Association football club in Scotland

Orkney Football Club is a senior association football club from the Orkney Islands, Scotland. The club was founded in 2012 and competes in the North Caledonian Football League.

As of 2025, it is the only club outside the Scottish mainland that competes within the Scottish football pyramid. As a result Orkney hold the title as the most northerly senior football team in the British Isles.

== History ==
In 2012, the Orkney Amateur Football Association (OAFA) embarked on a strategy of seeking further games against teams from the Highlands & Islands. That year, the Orkney Football Club were formed for entry in the North Caledonian Football Association's cup competitions. The club's formation had been driven by a desire for several decades for Orkney football players to be given more opportunities to compete at a higher level with the aim of improving the standard of Orkney's most popular sport.

Orkney FC (by then being an entirely separate organisation from OAFA), gained full membership of the North Caledonian FA ahead of the 2014–15 season, becoming the first non-mainland club to play in the North Caledonian League itself. An impressive first season saw them finishing runners-up, while also securing the Ness Cup.
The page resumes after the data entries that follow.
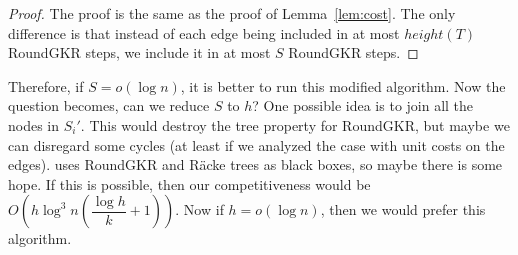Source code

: \documentclass[12pt]{article}
\begin{document}
\begin{proof}
The proof is the same as the proof of Lemma~\ref{lem:cost}. The only difference is that instead of each edge being included in at most $height(T)$ RoundGKR steps, we include it in at most $S$ RoundGKR steps. 
\end{proof}

Therefore, if $S = o(\log n)$, it is better to run this modified algorithm. Now the question becomes, can we reduce $S$ to $h$? One possible idea is to join all the nodes in $S_i'$. This would destroy the tree property for RoundGKR, but maybe we can disregard some cycles (at least if we analyzed the case with unit costs on the edges). \cite{ssc} uses RoundGKR and R\"{a}cke trees as black boxes, so maybe there is some hope. If this is possible, then our competitiveness would be $O(h\log^3n(\dfrac{\log h}{k} + 1))$. Now if $h = o(\log n)$, then we would prefer this algorithm.



\end{document}
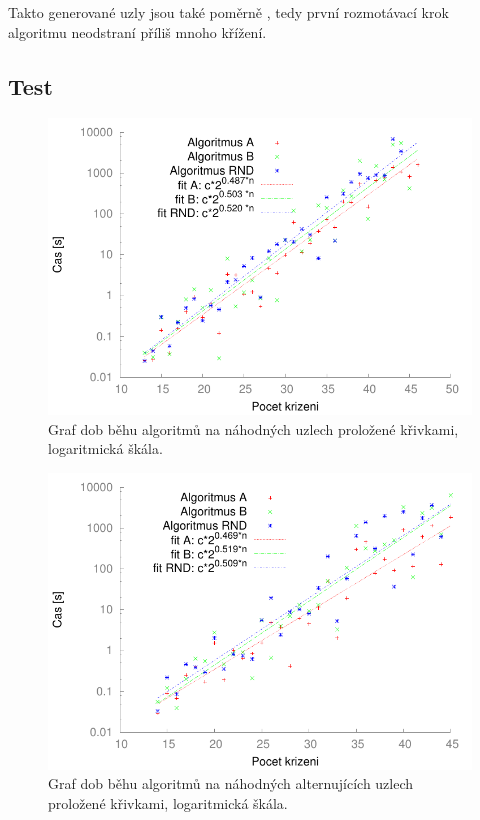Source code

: Takto generované uzly jsou také poměrně , tedy první rozmotávací krok algoritmu neodstraní příliš mnoho křížení.

\subsection{Test}

\begin{figure}[p]\centering
\includegraphics{../img/knotsFIT}
\caption{Graf dob běhu algoritmů na náhodných uzlech proložené křivkami, logaritmická škála.}
\label{obr03:knotSrov}
\end{figure}

\begin{figure}[p]\centering
\includegraphics{../img/alt_knotsFIT}
\caption{Graf dob běhu algoritmů na náhodných alternujících uzlech proložené křivkami, logaritmická škála.}
\label{obr03:altSrov}
\end{figure}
In 2017–18, the club won the league and cup double.

In 2022, the club, despite not being SFA licensed, became eligible to compete in the Scottish Cup should they win the league, as the North Caledonian League was officially inaugurated into the Scottish football league system as Tier 6 and a feeder to the Highland League.

==Honours==
Orkney have won the following honours as members of the North Caledonian FA:

North Caledonian League (1):
- 2017–18
Football Times Cup (1):
- 2017–18
Jock Mackay Cup (2):
- 2016–17, 2019–20
Ness Cup (2):
- 2014–15, 2015–16

== Ground ==
Orkney have played at various grounds on the Island, including The Pickaquoy Centre, Kirkwall Grammar School and Dounby.

During season 2020, they moved briefly to The Rockworks in Holm.
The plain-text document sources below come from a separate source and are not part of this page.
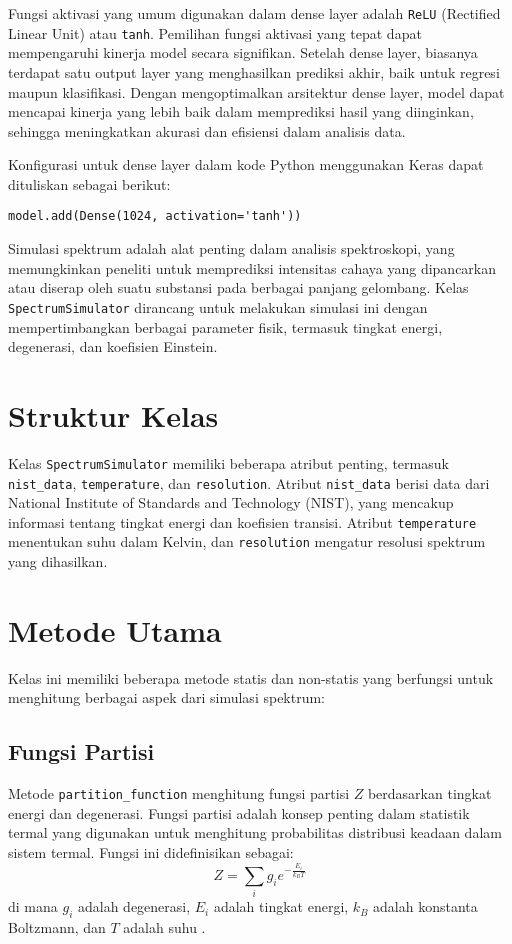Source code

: \par Fungsi aktivasi yang umum digunakan dalam dense layer adalah \texttt{ReLU} (Rectified Linear Unit) atau \texttt{tanh}. Pemilihan fungsi aktivasi yang tepat dapat mempengaruhi kinerja model secara signifikan. Setelah dense layer, biasanya terdapat satu output layer yang menghasilkan prediksi akhir, baik untuk regresi maupun klasifikasi. Dengan mengoptimalkan arsitektur dense layer, model dapat mencapai kinerja yang lebih baik dalam memprediksi hasil yang diinginkan, sehingga meningkatkan akurasi dan efisiensi dalam analisis data.

\par Konfigurasi untuk dense layer dalam kode Python menggunakan Keras dapat dituliskan sebagai berikut:
    
\lstinline[]|model.add(Dense(1024, activation='tanh'))|
  

\par Simulasi spektrum adalah alat penting dalam analisis spektroskopi, yang memungkinkan peneliti untuk memprediksi intensitas cahaya yang dipancarkan atau diserap oleh suatu substansi pada berbagai panjang gelombang. Kelas \texttt{SpectrumSimulator} dirancang untuk melakukan simulasi ini dengan mempertimbangkan berbagai parameter fisik, termasuk tingkat energi, degenerasi, dan koefisien Einstein.

\section{Struktur Kelas}
\par Kelas \texttt{SpectrumSimulator} memiliki beberapa atribut penting, termasuk \texttt{nist\_data}, \texttt{temperature}, dan \texttt{resolution}. Atribut \texttt{nist\_data} berisi data dari National Institute of Standards and Technology (NIST), yang mencakup informasi tentang tingkat energi dan koefisien transisi. Atribut \texttt{temperature} menentukan suhu dalam Kelvin, dan \texttt{resolution} mengatur resolusi spektrum yang dihasilkan.

\section{Metode Utama}
\par Kelas ini memiliki beberapa metode statis dan non-statis yang berfungsi untuk menghitung berbagai aspek dari simulasi spektrum:

\subsection{Fungsi Partisi}
\par Metode \texttt{partition\_function} menghitung fungsi partisi $Z$ berdasarkan tingkat energi dan degenerasi. Fungsi partisi adalah konsep penting dalam statistik termal yang digunakan untuk menghitung probabilitas distribusi keadaan dalam sistem termal. Fungsi ini didefinisikan sebagai:
\begin{equation}
    Z = \sum_{i} g_i e^{-\frac{E_i}{k_B T}}
\end{equation}
di mana $g_i$ adalah degenerasi, $E_i$ adalah tingkat energi, $k_B$ adalah konstanta Boltzmann, dan $T$ adalah suhu \citep{pathria2011}.

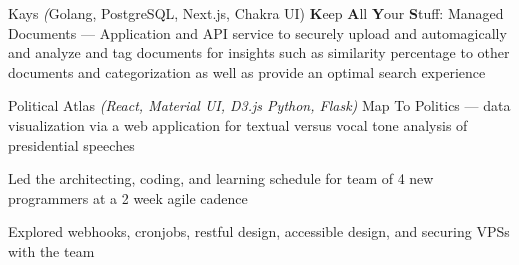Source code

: 

\begin{cventries}


\cventryproject
    {Kays} %
    {\emph(Golang, PostgreSQL, Next.js, Chakra UI)}
    {} %
    {\textbf{K}eep \textbf{A}ll \textbf{Y}our \textbf{S}tuff: Managed Documents --- Application and API service to securely upload and automagically and analyze and tag documents for insights such as similarity percentage to other documents and categorization as well as provide an optimal search experience} %
    {}

\cventryproject
    {Political Atlas} %
    {\emph{(React, Material UI, D3.js Python, Flask)}}
    {} %
    {Map To Politics --- data visualization via a web application for textual versus vocal tone analysis of presidential speeches} %
    {
      \begin{cvitems} %
        \item {Led the architecting, coding, and learning schedule for team of 4 new programmers at a 2 week agile cadence}
        \item {Explored webhooks, cronjobs, restful design, accessible design, and securing VPSs with the team}
      \end{cvitems}
    }

\end{cventries}
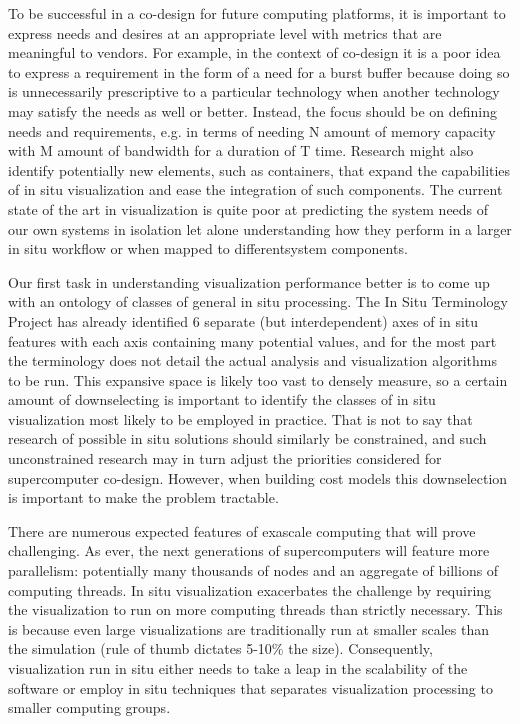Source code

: \begin{refsection}
To be successful in a co-design for future computing platforms, it is important to express needs and desires at an appropriate level with metrics that are meaningful to vendors. For example, in the context of co-design it is a poor idea to express a requirement in the form of a need for a burst buffer because doing so is unnecessarily prescriptive to a particular technology when another technology may satisfy the needs as well or better. Instead, the focus should be on defining needs and requirements, e.g. in terms of needing N amount of memory capacity with M amount of bandwidth for a duration of T time. Research might also identify potentially new elements, such as containers, that expand the capabilities of in situ visualization and ease the integration of such components.
The current state of the art in visualization is quite poor at predicting the system needs of our own systems in isolation let alone understanding how they perform in a larger in situ workflow or when mapped to differentsystem components. 

Our first task in understanding visualization performance better is to come up with an ontology of classes of general in situ processing. The In Situ Terminology Project has already identified 6 separate (but interdependent) axes of in situ features with each axis containing many potential values, and for the most part the terminology does not detail the actual analysis and visualization algorithms to be run. This expansive space is likely too vast to densely measure, so a certain amount of downselecting is important to identify the classes of in situ visualization most likely to be employed in practice. That is not to say that research of possible in situ solutions should similarly be constrained, and such unconstrained research may in turn adjust the priorities considered for supercomputer co-design. However, when building cost models this downselection is important to make the problem tractable.

There are numerous expected features of exascale computing that will prove challenging. As ever, the next generations of supercomputers will feature more parallelism: potentially many thousands of nodes and an aggregate of billions of computing threads. In situ visualization exacerbates the challenge by requiring the visualization to run on more computing threads than strictly necessary. This is because even large visualizations are traditionally run at smaller scales than the simulation (rule of thumb dictates 5-10\% the size). Consequently, visualization run in situ either needs to take a leap in the scalability of the software or employ in situ techniques that separates visualization processing to smaller computing groups.


\end{refsection}

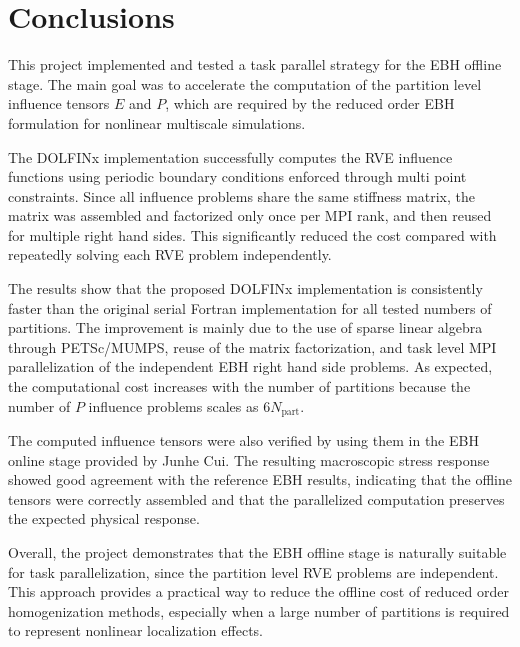\documentclass[12pt]{article}
\begin{document}
\section{Conclusions}

This project implemented and tested a task parallel strategy for the EBH offline stage. The main goal was to accelerate the computation of the partition level influence tensors $E$ and $P$, which are required by the reduced order EBH formulation for nonlinear multiscale simulations.

The DOLFINx implementation successfully computes the RVE influence functions using periodic boundary conditions enforced through multi point constraints. Since all influence problems share the same stiffness matrix, the matrix was assembled and factorized only once per MPI rank, and then reused for multiple right hand sides. This significantly reduced the cost compared with repeatedly solving each RVE problem independently.

The results show that the proposed DOLFINx implementation is consistently faster than the original serial Fortran implementation for all tested numbers of partitions. The improvement is mainly due to the use of sparse linear algebra through PETSc/MUMPS, reuse of the matrix factorization, and task level MPI parallelization of the independent EBH right hand side problems. As expected, the computational cost increases with the number of partitions because the number of $P$ influence problems scales as $6N_{\mathrm{part}}$.

The computed influence tensors were also verified by using them in the EBH online stage provided by Junhe Cui. The resulting macroscopic stress response showed good agreement with the reference EBH results, indicating that the offline tensors were correctly assembled and that the parallelized computation preserves the expected physical response.

Overall, the project demonstrates that the EBH offline stage is naturally suitable for task parallelization, since the partition level RVE problems are independent. This approach provides a practical way to reduce the offline cost of reduced order homogenization methods, especially when a large number of partitions is required to represent nonlinear localization effects.




\end{document}
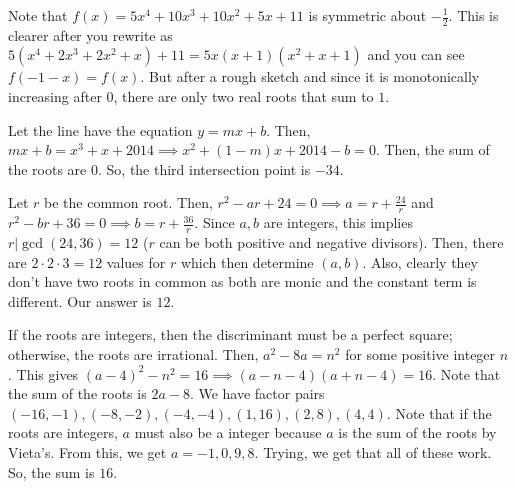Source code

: \documentclass[11pt]{article}
\begin{document}

\begin{sol} 
Note that $f(x)=5x^4+10x^3+10x^2+5x+11$ is symmetric about $-\frac{1}{2}$. This is clearer after you rewrite as $5(x^4+2x^3+2x^2+x)+11=5x(x+1)(x^2+x+1)$ and you can see $f(-1-x)=f(x)$. But after a rough sketch and since it is monotonically increasing after $0$, there are only two real roots that sum to $\boxed{1}$.
\end{sol}


\begin{sol}
Let the line have the equation $y=mx+b$. Then, $mx+b=x^3+x+2014\implies x^2+(1-m)x+2014-b=0$. Then, the sum of the roots are $0$. So, the third intersection point is $\boxed{-34}$.
\end{sol}


\begin{sol}
Let $r$ be the common root. Then, $r^2-ar+24=0\implies a = r + \frac{24}{r}$ and $r^2-br+36=0\implies b = r + \frac{36}{r}$. Since $a,b$ are integers, this implies $r|\gcd(24,36)=12$ ($r$ can be both positive and negative divisors). Then, there are $2\cdot 2\cdot 3 =12$ values for $r$ which then determine $(a,b)$. Also, clearly they don't have two roots in common as both are monic and the constant term is different. Our answer is $\boxed{12}$.
\end{sol}


\begin{sol}
If the roots are integers, then the discriminant must be a perfect square; otherwise, the roots are irrational. Then, $a^2-8a=n^2$ for some positive integer $n$. This gives $(a-4)^2-n^2=16\implies (a-n-4)(a+n-4)=16$. Note that the sum of the roots is $2a-8$. We have factor pairs $(-16,-1),(-8,-2),(-4,-4),(1,16),(2,8),(4,4)$. Note that if the roots are integers, $a$ must also be a integer because $a$ is the sum of the roots by Vieta's. From this, we get $a=-1, 0, 9, 8$. Trying, we get that all of these work. So, the sum is $\boxed{16}$.
\end{sol}
\end{document}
Since 2021, they have settled on a fixed home of Kirkwall Grammar School, with plans to upgrade the facilities there.

For the start of the 2025–26 season, Orkney returned to The Rockworks whilst upgrades to the grass pitch at Kirkwall Grammar School were ongoing.

For certain fixtures against further afield opposition, such as Fort William, Orkney are forced to play at a neutral venue on the mainland, due to travel, time and financial constraints, with the two sides usually meeting at a ground along the A9, at Invergordon, Golspie or Helmsdale.